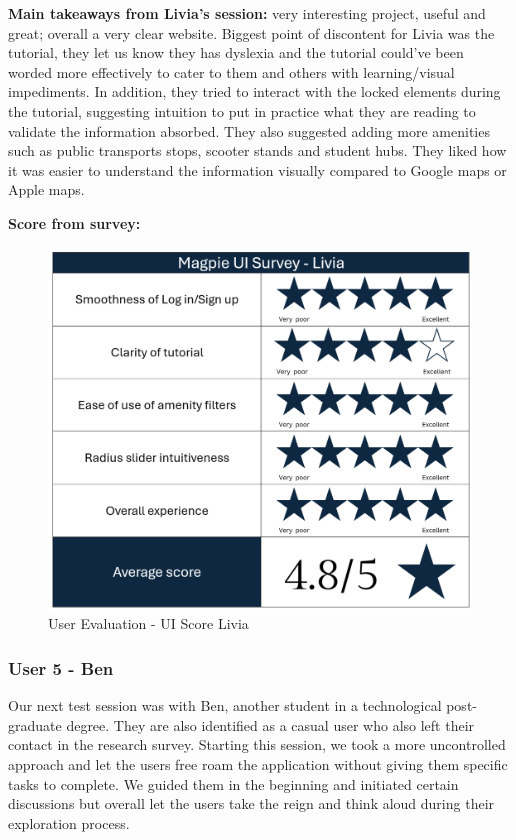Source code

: \noindent\textbf{Main takeaways from Livia's session: }very interesting project,
useful and great; overall a very clear website. Biggest point of discontent for
Livia was the tutorial, they let us know they has dyslexia and the tutorial
could've been worded more effectively to cater to them and others with
learning/visual impediments. In addition, they tried to interact with the locked
elements during the tutorial, suggesting intuition to put in practice what they
are reading to validate the information absorbed. They also suggested adding
more amenities such as public transports stops, scooter stands and student hubs.
They liked how it was easier to understand the information visually compared to
Google maps or Apple maps.

\newpage{}

\textbf{Score from survey: }

\begin{figure}[h!]
    \centering
    \includegraphics[width=\textwidth]{images/survey-livia.png}
    \caption{User Evaluation - UI Score Livia}
\end{figure}

\newpage{}

\subsubsection{User 5 - Ben}
Our next test session was with Ben, another student in a technological
post-graduate degree. They are also identified as a casual user who also left
their contact in the research survey. Starting this session, we took a more
uncontrolled approach and let the users free roam the application without giving
them specific tasks to complete. We guided them in the beginning and initiated
certain discussions but overall let the users take the reign and think aloud
during their exploration process.

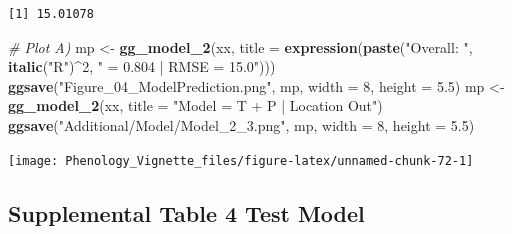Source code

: \documentclass[
]{article}
\newenvironment{Shaded}{\begin{snugshade}}{\end{snugshade}}
\newcommand{\CommentTok}[1]{\textcolor[rgb]{0.56,0.35,0.01}{\textit{#1}}}
\newcommand{\DataTypeTok}[1]{\textcolor[rgb]{0.13,0.29,0.53}{#1}}
\newcommand{\DecValTok}[1]{\textcolor[rgb]{0.00,0.00,0.81}{#1}}
\newcommand{\FloatTok}[1]{\textcolor[rgb]{0.00,0.00,0.81}{#1}}
\newcommand{\KeywordTok}[1]{\textcolor[rgb]{0.13,0.29,0.53}{\textbf{#1}}}
\newcommand{\NormalTok}[1]{#1}
\newcommand{\OperatorTok}[1]{\textcolor[rgb]{0.81,0.36,0.00}{\textbf{#1}}}
\newcommand{\StringTok}[1]{\textcolor[rgb]{0.31,0.60,0.02}{#1}}
\begin{document}
\begin{Shaded}
\end{Shaded}

\begin{verbatim}
[1] 15.01078
\end{verbatim}

\begin{Shaded}
\begin{Highlighting}[]
\CommentTok{# Plot A)}
\NormalTok{mp <-}\StringTok{ }\KeywordTok{gg_model_2}\NormalTok{(xx, }\DataTypeTok{title =} \KeywordTok{expression}\NormalTok{(}\KeywordTok{paste}\NormalTok{(}\StringTok{"Overall: "}\NormalTok{,}
        \KeywordTok{italic}\NormalTok{(}\StringTok{"R"}\NormalTok{)}\OperatorTok{^}\DecValTok{2}\NormalTok{, }\StringTok{" = 0.804 | RMSE = 15.0"}\NormalTok{)))}
\KeywordTok{ggsave}\NormalTok{(}\StringTok{"Figure_04_ModelPrediction.png"}\NormalTok{, mp, }\DataTypeTok{width =} \DecValTok{8}\NormalTok{, }\DataTypeTok{height =} \FloatTok{5.5}\NormalTok{)}
\NormalTok{mp <-}\StringTok{ }\KeywordTok{gg_model_2}\NormalTok{(xx, }\DataTypeTok{title =} \StringTok{"Model = T + P | Location Out"}\NormalTok{)}
\KeywordTok{ggsave}\NormalTok{(}\StringTok{"Additional/Model/Model_2_3.png"}\NormalTok{, mp, }\DataTypeTok{width =} \DecValTok{8}\NormalTok{, }\DataTypeTok{height =} \FloatTok{5.5}\NormalTok{)}
\end{Highlighting}
\end{Shaded}

\texttt{[image: Phenology\_Vignette\_files/figure-latex/unnamed-chunk-72-1]}

\hypertarget{supplemental-table-4-test-model}{%
\subsection{Supplemental Table 4 Test
Model}\label{supplemental-table-4-test-model}}
\end{document}
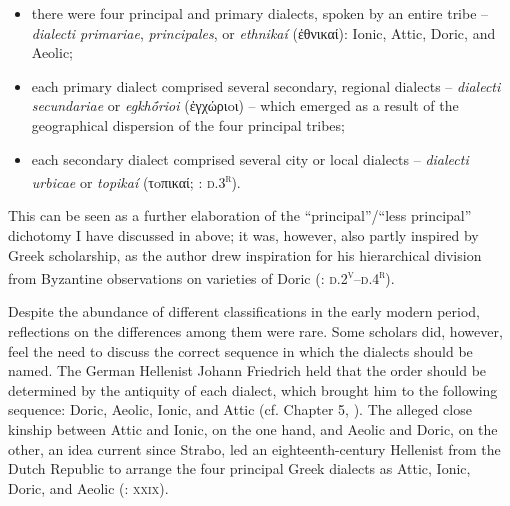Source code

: \begin{itemize}
\item there were four principal and primary dialects, spoken by an entire tribe – \textit{dialecti primariae}, \textit{principales}, or \textit{ethnikaí} (ἐθνικαί): Ionic, Attic, Doric, and Aeolic;

\item each primary dialect comprised several secondary, regional dialects – \textit{dialecti secundariae} or \textit{egkhṓrioi} (ἐγχώριoι) – which emerged as a result of the geographical dispersion of the four principal tribes;

\item each secondary dialect comprised several city or local dialects – \textit{dialecti urbicae} or \textit{topikaí} (τoπικαί; \citealt{Thryllitsch1709}: \textsc{d.3}\textsc{\textsuperscript{r}}).

\end{itemize}

This can be seen as a further elaboration of the “principal”/“less principal” dichotomy I have discussed in  above; it was, however, also partly inspired by Greek scholarship, as the author drew inspiration for his hierarchical division from Byzantine observations on varieties of Doric (\citealt{Thryllitsch1709}: \textsc{d.2}\textsc{\textsuperscript{v}}\textsc{–d.4}\textsc{\textsuperscript{r}}).

Despite the abundance of different classifications in the early modern period, reflections on the differences among them were rare. Some scholars did, however, feel the need to discuss the correct sequence in which the dialects should be named. The German Hellenist Johann Friedrich \citet[\textsc{iv}]{Facius1782} held that the order should be determined by the antiquity of each dialect, which brought him to the following sequence: Doric, Aeolic, Ionic, and Attic (cf. Chapter 5, ). The alleged close kinship between Attic and Ionic, on the one hand, and Aeolic and Doric, on the other, an idea current since Strabo, led an eighteenth-century Hellenist from the Dutch Republic to arrange the four principal Greek dialects as Attic, Ionic, Doric, and Aeolic (\citealt{Koen1766}: \textsc{xxix}).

== YOUR GOAL ==
The records above need to be copied exactly, though not their pictures.

== SOLUTION TO THIS EXERCISE ==
Source code

: \noindent\textbf{Main takeaways from Livia's session: }very interesting project,
useful and great; overall a very clear website. Biggest point of discontent for
Livia was the tutorial, they let us know they has dyslexia and the tutorial
could've been worded more effectively to cater to them and others with
learning/visual impediments. In addition, they tried to interact with the locked
elements during the tutorial, suggesting intuition to put in practice what they
are reading to validate the information absorbed. They also suggested adding
more amenities such as public transports stops, scooter stands and student hubs.
They liked how it was easier to understand the information visually compared to
Google maps or Apple maps.

\newpage{}

\textbf{Score from survey: }

\begin{figure}[h!]
    \centering
    \includegraphics[width=\textwidth]{images/survey-livia.png}
    \caption{User Evaluation - UI Score Livia}
\end{figure}

\newpage{}

\subsubsection{User 5 - Ben}
Our next test session was with Ben, another student in a technological
post-graduate degree. They are also identified as a casual user who also left
their contact in the research survey. Starting this session, we took a more
uncontrolled approach and let the users free roam the application without giving
them specific tasks to complete. We guided them in the beginning and initiated
certain discussions but overall let the users take the reign and think aloud
during their exploration process.

Source code

: \documentclass[
]{article}
\newenvironment{Shaded}{\begin{snugshade}}{\end{snugshade}}
\newcommand{\CommentTok}[1]{\textcolor[rgb]{0.56,0.35,0.01}{\textit{#1}}}
\newcommand{\DataTypeTok}[1]{\textcolor[rgb]{0.13,0.29,0.53}{#1}}
\newcommand{\DecValTok}[1]{\textcolor[rgb]{0.00,0.00,0.81}{#1}}
\newcommand{\FloatTok}[1]{\textcolor[rgb]{0.00,0.00,0.81}{#1}}
\newcommand{\KeywordTok}[1]{\textcolor[rgb]{0.13,0.29,0.53}{\textbf{#1}}}
\newcommand{\NormalTok}[1]{#1}
\newcommand{\OperatorTok}[1]{\textcolor[rgb]{0.81,0.36,0.00}{\textbf{#1}}}
\newcommand{\StringTok}[1]{\textcolor[rgb]{0.31,0.60,0.02}{#1}}
\begin{document}
\begin{Shaded}
\end{Shaded}

\begin{verbatim}
[1] 15.01078
\end{verbatim}

\begin{Shaded}
\begin{Highlighting}[]
\CommentTok{# Plot A)}
\NormalTok{mp <-}\StringTok{ }\KeywordTok{gg_model_2}\NormalTok{(xx, }\DataTypeTok{title =} \KeywordTok{expression}\NormalTok{(}\KeywordTok{paste}\NormalTok{(}\StringTok{"Overall: "}\NormalTok{,}
        \KeywordTok{italic}\NormalTok{(}\StringTok{"R"}\NormalTok{)}\OperatorTok{^}\DecValTok{2}\NormalTok{, }\StringTok{" = 0.804 | RMSE = 15.0"}\NormalTok{)))}
\KeywordTok{ggsave}\NormalTok{(}\StringTok{"Figure_04_ModelPrediction.png"}\NormalTok{, mp, }\DataTypeTok{width =} \DecValTok{8}\NormalTok{, }\DataTypeTok{height =} \FloatTok{5.5}\NormalTok{)}
\NormalTok{mp <-}\StringTok{ }\KeywordTok{gg_model_2}\NormalTok{(xx, }\DataTypeTok{title =} \StringTok{"Model = T + P | Location Out"}\NormalTok{)}
\KeywordTok{ggsave}\NormalTok{(}\StringTok{"Additional/Model/Model_2_3.png"}\NormalTok{, mp, }\DataTypeTok{width =} \DecValTok{8}\NormalTok{, }\DataTypeTok{height =} \FloatTok{5.5}\NormalTok{)}
\end{Highlighting}
\end{Shaded}

\texttt{[image: Phenology\_Vignette\_files/figure-latex/unnamed-chunk-72-1]}

\hypertarget{supplemental-table-4-test-model}{%
\subsection{Supplemental Table 4 Test
Model}\label{supplemental-table-4-test-model}}
\end{document}
Source code

: \begin{itemize}
\item there were four principal and primary dialects, spoken by an entire tribe – \textit{dialecti primariae}, \textit{principales}, or \textit{ethnikaí} (ἐθνικαί): Ionic, Attic, Doric, and Aeolic;

\item each primary dialect comprised several secondary, regional dialects – \textit{dialecti secundariae} or \textit{egkhṓrioi} (ἐγχώριoι) – which emerged as a result of the geographical dispersion of the four principal tribes;

\item each secondary dialect comprised several city or local dialects – \textit{dialecti urbicae} or \textit{topikaí} (τoπικαί; \citealt{Thryllitsch1709}: \textsc{d.3}\textsc{\textsuperscript{r}}).

\end{itemize}

This can be seen as a further elaboration of the “principal”/“less principal” dichotomy I have discussed in  above; it was, however, also partly inspired by Greek scholarship, as the author drew inspiration for his hierarchical division from Byzantine observations on varieties of Doric (\citealt{Thryllitsch1709}: \textsc{d.2}\textsc{\textsuperscript{v}}\textsc{–d.4}\textsc{\textsuperscript{r}}).

Despite the abundance of different classifications in the early modern period, reflections on the differences among them were rare. Some scholars did, however, feel the need to discuss the correct sequence in which the dialects should be named. The German Hellenist Johann Friedrich \citet[\textsc{iv}]{Facius1782} held that the order should be determined by the antiquity of each dialect, which brought him to the following sequence: Doric, Aeolic, Ionic, and Attic (cf. Chapter 5, ). The alleged close kinship between Attic and Ionic, on the one hand, and Aeolic and Doric, on the other, an idea current since Strabo, led an eighteenth-century Hellenist from the Dutch Republic to arrange the four principal Greek dialects as Attic, Ionic, Doric, and Aeolic (\citealt{Koen1766}: \textsc{xxix}).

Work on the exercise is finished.